Ein Fünfer-Satz Warenmarker bringt $ 150 – pro Aktie. Mit anderen Worten: Das bringt soviel, das ist kaum erreichbar, denn das Streckennetz müsste quer durch die USA verlaufen. Kaum möglich. Ein Vierersatz bringt $ 100 – drei $ 60 – zwei $ 30 und ein einziger Warenmarker noch $ 10. Da macht es durchaus Sinn, auch Farben doppelt einzusammeln. Das ist meistens möglich: Zwei weiße und zwei schwarze Klötzchen bringen immer $ 60, drei von beiden Farben sogar $ 90 – das ist nicht von schlechten Eltern. Die gelbe Gesellschaft hat es so gemacht.
Und wer gewinnt jetzt? Natürlich wer am Ende die meisten Dollar für seine Aktien kassiert hat. Der Profit von unterwegs bleibt nur eine Marginalie, kann aber wie die FDP der CDU zum Sieg verhelfen. Ist aber trotzdem falsch! Gelb gewinnt. Mit der simsenden Spielerin hat keiner von uns Herren wirklich gerechnet. Jede ihrer fünf gelben Aktien ist $ 120 wert, macht schon $ 600, dazu noch zwei andere gute Aktien – das reicht für den Sieg. Mit anderen Worten: Die Mitspielerin spielte phänomenal gut. Über andere Gründe will ich gar nicht nachdenken, zumal STEEL DRIVER tadellos funktioniert. Nur wird es aufgrund des Themas eher ein Spiel für Freaks bleiben. Ich werde wohl kaum mehr meine Donnerstagsspieler für STEEL DRIVER begeistern können. Vielleicht aber doch?
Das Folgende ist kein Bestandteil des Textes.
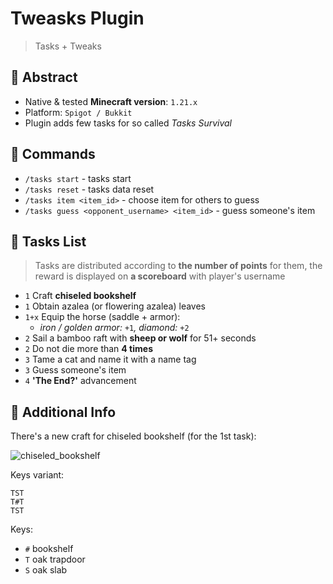 # Tweasks Plugin
> Tasks + Tweaks

## 🌃 Abstract

- Native & tested **Minecraft version**: `1.21.x`
- Platform: `Spigot / Bukkit`
- Plugin adds few tasks for so called _Tasks Survival_

## 💭 Commands

- `/tasks start` - tasks start
- `/tasks reset` - tasks data reset
- `/tasks item <item_id>` - choose item for others to guess
- `/tasks guess <opponent_username> <item_id>` - guess someone's item

## 🍃 Tasks List
> Tasks are distributed according to **the number of points** for them, the reward is displayed on **a scoreboard** with player's username

- `1` Craft **chiseled bookshelf**
- `1` Obtain azalea (or flowering azalea) leaves
- `1+x` Equip the horse (saddle + armor):
  - _iron / golden armor:_ `+1`_, diamond:_ `+2`
-  `2` Sail a bamboo raft with **sheep or wolf** for 51+ seconds
- `2` Do not die more than **4 times**
- `3` Tame a cat and name it with a name tag
- `3` Guess someone's item
- `4` **'The End?'** advancement

## 💠 Additional Info

There's a new craft for chiseled bookshelf (for the 1st task):

![chiseled_bookshelf](https://github.com/user-attachments/assets/f31d9bab-1c62-4a89-89fa-232d0523a050)

Keys variant:
```
TST
T#T
TST
```

Keys:
- `#` bookshelf
- `T` oak trapdoor
- `S` oak slab
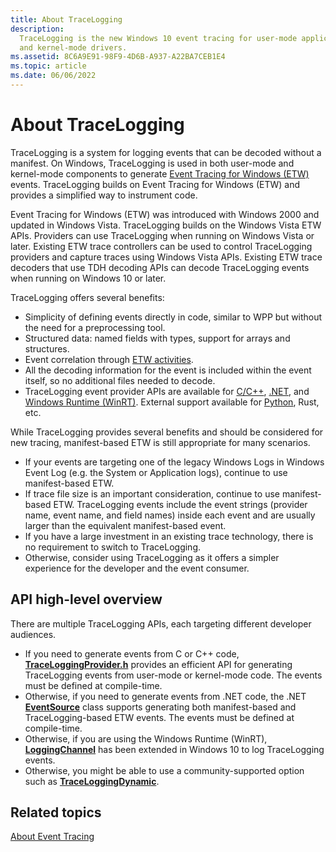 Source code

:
 ```yaml
---
title: About TraceLogging
description:
  TraceLogging is the new Windows 10 event tracing for user-mode applications
  and kernel-mode drivers.
ms.assetid: 8C6A9E91-98F9-4D6B-A937-A22BA7CEB1E4
ms.topic: article
ms.date: 06/06/2022
---
```


# About TraceLogging

TraceLogging is a system for logging events that can be decoded without a
manifest. On Windows, TraceLogging is used in both user-mode and kernel-mode
components to generate
[Event Tracing for Windows (ETW)](../etw/about-event-tracing.md) events.
TraceLogging builds on Event Tracing for Windows (ETW) and provides a simplified
way to instrument code.

Event Tracing for Windows (ETW) was introduced with Windows 2000 and updated in
Windows Vista. TraceLogging builds on the Windows Vista ETW APIs. Providers can
use TraceLogging when running on Windows Vista or later. Existing ETW trace
controllers can be used to control TraceLogging providers and capture traces
using Windows Vista APIs. Existing ETW trace decoders that use TDH decoding APIs
can decode TraceLogging events when running on Windows 10 or later.

TraceLogging offers several benefits:

- Simplicity of defining events directly in code, similar to WPP but without the
  need for a preprocessing tool.
- Structured data: named fields with types, support for arrays and structures.
- Event correlation through
  [ETW activities](/windows/win32/api/traceloggingprovider/nf-traceloggingprovider-traceloggingopcode).
- All the decoding information for the event is included within the event
  itself, so no additional files needed to decode.
- TraceLogging event provider APIs are available for
  [C/C++](/windows/win32/api/traceloggingprovider/),
  [.NET](/dotnet/api/system.diagnostics.tracing.eventsource), and
  [Windows Runtime (WinRT)](/uwp/api/Windows.Foundation.Diagnostics.LoggingChannel).
  External support available for [Python](https://github.com/microsoft/tracelogging/tree/main/etw/python/traceloggingdynamic), Rust, etc.

While TraceLogging provides several benefits and should be considered for new
tracing, manifest-based ETW is still appropriate for many scenarios.

- If your events are targeting one of the legacy Windows Logs in Windows Event
  Log (e.g. the System or Application logs), continue to use manifest-based ETW.
- If trace file size is an important consideration, continue to use
  manifest-based ETW. TraceLogging events include the event strings (provider
  name, event name, and field names) inside each event and are usually larger
  than the equivalent manifest-based event.
- If you have a large investment in an existing trace technology, there is no
  requirement to switch to TraceLogging.
- Otherwise, consider using TraceLogging as it offers a simpler experience for
  the developer and the event consumer.

## API high-level overview

There are multiple TraceLogging APIs, each targeting different developer
audiences.

- If you need to generate events from C or C++ code,
  [**TraceLoggingProvider.h**](/windows/win32/api/traceloggingprovider/)
  provides an efficient API for generating TraceLogging events from user-mode or
  kernel-mode code. The events must be defined at compile-time.
- Otherwise, if you need to generate events from .NET code, the .NET
  [**EventSource**](/dotnet/api/system.diagnostics.tracing.eventsource) class
  supports generating both manifest-based and TraceLogging-based ETW events. The
  events must be defined at compile-time.
- Otherwise, if you are using the Windows Runtime (WinRT),
  [**LoggingChannel**](/uwp/api/Windows.Foundation.Diagnostics.LoggingChannel)
  has been extended in Windows 10 to log TraceLogging events.
- Otherwise, you might be able to use a community-supported option such as
  [**TraceLoggingDynamic**](https://github.com/microsoft/tracelogging/tree/main/etw).

## Related topics

[About Event Tracing](../etw/about-event-tracing.md)

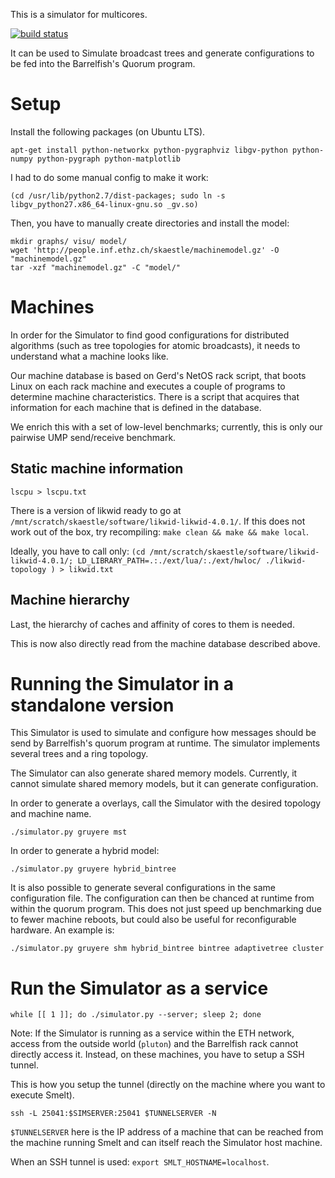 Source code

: This is a simulator for multicores.

[![build status](https://gitlab.inf.ethz.ch/skaestle/Simulator/badges/ci/build.svg)](https://gitlab.inf.ethz.ch/skaestle/Simulator/commits/ci)

It can be used to Simulate broadcast trees and generate configurations
to be fed into the Barrelfish's Quorum program.

# Setup

Install the following packages (on Ubuntu LTS).

    apt-get install python-networkx python-pygraphviz libgv-python python-numpy python-pygraph python-matplotlib

I had to do some manual config to make it work:

    (cd /usr/lib/python2.7/dist-packages; sudo ln -s libgv_python27.x86_64-linux-gnu.so _gv.so)

Then, you have to manually create directories and install the model:

    mkdir graphs/ visu/ model/
    wget 'http://people.inf.ethz.ch/skaestle/machinemodel.gz' -O "machinemodel.gz"
    tar -xzf "machinemodel.gz" -C "model/"


# Machines

In order for the Simulator to find good configurations for distributed
algorithms (such as tree topologies for atomic broadcasts), it needs
to understand what a machine looks like.

Our machine database is based on Gerd's NetOS rack script, that boots
Linux on each rack machine and executes a couple of programs to
determine machine characteristics. There is a script that acquires
that information for each machine that is defined in the database.

We enrich this with a set of low-level benchmarks; currently, this is
only our pairwise UMP send/receive benchmark.

## Static machine information

```lscpu > lscpu.txt```

There is a version of likwid ready to go at `/mnt/scratch/skaestle/software/likwid-likwid-4.0.1/`.
If this does not work out of the box, try recompiling: `make clean && make && make local`.

Ideally, you have to call only:
```(cd /mnt/scratch/skaestle/software/likwid-likwid-4.0.1/; LD_LIBRARY_PATH=.:./ext/lua/:./ext/hwloc/ ./likwid-topology ) > likwid.txt```

## Machine hierarchy

Last, the hierarchy of caches and affinity of cores to them is needed.

This is now also directly read from the machine database described
above.

# Running the Simulator in a standalone version

This Simulator is used to simulate and configure how messages should
be send by Barrelfish's quorum program at runtime. The simulator
implements several trees and a ring topology.

The Simulator can also generate shared memory models. Currently, it
cannot simulate shared memory models, but it can generate
configuration.

In order to generate a overlays, call the Simulator with the desired
topology and machine name.

```./simulator.py gruyere mst```

In order to generate a hybrid model:

```./simulator.py gruyere hybrid_bintree```

It is also possible to generate several configurations in the same
configuration file. The configuration can then be chanced at runtime
from within the quorum program. This does not just speed up
benchmarking due to fewer machine reboots, but could also be useful
for reconfigurable hardware. An example is:

```./simulator.py gruyere shm hybrid_bintree bintree adaptivetree cluster```


# Run the Simulator as a service

```while [[ 1 ]]; do ./simulator.py --server; sleep 2; done```

Note: If the Simulator is running as a service within the ETH network,
access from the outside world (`pluton`) and the Barrelfish rack cannot
directly access it. Instead, on these machines, you have to setup a
SSH tunnel.

This is how you setup the tunnel (directly on the machine where you
want to execute Smelt).

```ssh -L 25041:$SIMSERVER:25041 $TUNNELSERVER -N```

`$TUNNELSERVER` here is the IP address of a machine that can be
reached from the machine running Smelt and can itself reach the
Simulator host machine.

When an SSH tunnel is used: `export SMLT_HOSTNAME=localhost`.
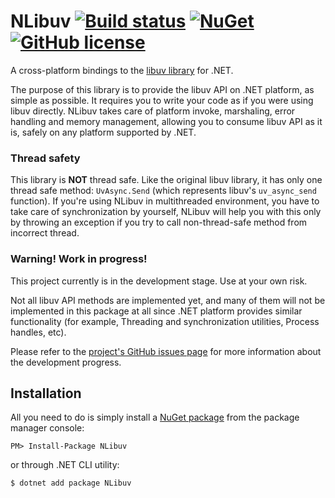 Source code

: NLibuv&nbsp;[![Build status](https://github.com/VitaliiTsilnyk/NLibuv/actions/workflows/dotnet-test.yml/badge.svg?branch=master)](https://github.com/VitaliiTsilnyk/NLibuv/actions)&nbsp;[![NuGet](https://img.shields.io/nuget/v/NLibuv.svg?label=nuget:%20NLibuv)](https://www.nuget.org/packages/NLibuv/)&nbsp;[![GitHub license](https://img.shields.io/badge/license-MIT-blue.svg)](https://raw.githubusercontent.com/VitaliiTsilnyk/NLibuv/master/LICENSE)
========

A cross-platform bindings to the [libuv library](http://libuv.org/) for .NET.

The purpose of this library is to provide the libuv API on .NET platform, as simple as possible.
It requires you to write your code as if you were using libuv directly.
NLibuv takes care of platform invoke, marshaling, error handling and memory management,
allowing you to consume libuv API as it is, safely on any platform supported by .NET.

### Thread safety

This library is **NOT** thread safe. Like the original libuv library, it has only
one thread safe method: `UvAsync.Send` (which represents libuv's `uv_async_send` function).
If you're using NLibuv in multithreaded environment, you have to take care of synchronization by yourself,
NLibuv will help you with this only by throwing an exception if you try to call non-thread-safe method from incorrect thread.


### Warning! Work in progress!

This project currently is in the development stage. Use at your own risk.

Not all libuv API methods are implemented yet, and many of them will not be implemented in this
package at all since .NET platform provides similar functionality (for example, Threading and synchronization utilities, Process handles, etc).

Please refer to the [project's GitHub issues page](https://github.com/VitaliiTsilnyk/NLibuv/issues) for more information about the development progress.



Installation
------------

All you need to do is simply install a [NuGet package](https://www.nuget.org/packages/NLibuv/)
from the package manager console:
```
PM> Install-Package NLibuv
```
or through .NET CLI utility:
```
$ dotnet add package NLibuv
```



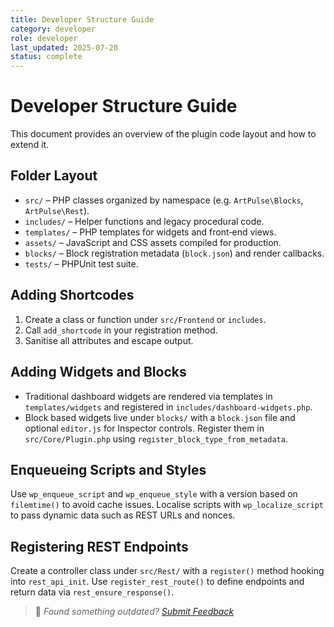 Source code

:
 ```yaml
---
title: Developer Structure Guide
category: developer
role: developer
last_updated: 2025-07-20
status: complete
---
```

# Developer Structure Guide

This document provides an overview of the plugin code layout and how to extend it.

## Folder Layout

- `src/` – PHP classes organized by namespace (e.g. `ArtPulse\Blocks`, `ArtPulse\Rest`).
- `includes/` – Helper functions and legacy procedural code.
- `templates/` – PHP templates for widgets and front‑end views.
- `assets/` – JavaScript and CSS assets compiled for production.
- `blocks/` – Block registration metadata (`block.json`) and render callbacks.
- `tests/` – PHPUnit test suite.

## Adding Shortcodes

1. Create a class or function under `src/Frontend` or `includes`.
2. Call `add_shortcode` in your registration method.
3. Sanitise all attributes and escape output.

## Adding Widgets and Blocks

- Traditional dashboard widgets are rendered via templates in `templates/widgets` and registered in `includes/dashboard-widgets.php`.
- Block based widgets live under `blocks/` with a `block.json` file and optional `editor.js` for Inspector controls. Register them in `src/Core/Plugin.php` using `register_block_type_from_metadata`.

## Enqueueing Scripts and Styles

Use `wp_enqueue_script` and `wp_enqueue_style` with a version based on `filemtime()` to avoid cache issues. Localise scripts with `wp_localize_script` to pass dynamic data such as REST URLs and nonces.

## Registering REST Endpoints

Create a controller class under `src/Rest/` with a `register()` method hooking into `rest_api_init`. Use `register_rest_route()` to define endpoints and return data via `rest_ensure_response()`.

> 💬 *Found something outdated? [Submit Feedback](../feedback.md)*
Es gibt ein Fünkchen Hoffnung: WALLENSTEIN ist bereits so ähnlich gelaufen, außer dass damals unsere Mitspielerin noch kein Handy hatte. Wir Herren machten und taten, überlegten dieses und jenes, nur unsere Mitspielerin spielte schon damals phänomenal – und zockte uns direkt und umittelbar ab. Mit klarer Kante, ohne taktische, strategische Schnörkel zum Sieg. So muss man auch STEEL DRIVER spielen – nur so!
Mit anderen Worten: STEEL DRIVER ist ein gutes Spiel. Nur der „anderen Worte“ sind in der Regel zu viele. Warum nur lese ich wieder lieber die englischen Originalregeln als die deutsche Übersetzung? Alle Treefrog-, davor auch schon die Warfrog-Regeln waren immer schon sprachlich aufgeblasen. Mit anderen Worten: Der Übersetzter nimmt sich zu viele redaktionelle Freiheiten und spielt sich mit seinen Ansichten zum Spiel zu sehr in den Vordergrund. Mit anderen Worten … ach lassen wir das.

Wolfgang Friebe

STEEL DRIVER von Martin Wallace für 3 bis 6 Personen, Treefrog 2008

2 Kommentare:

  1. Das ist ein soo langer Beitrag, den kann ich ja gar nicht während der Arbeitszeit lesen man, schade.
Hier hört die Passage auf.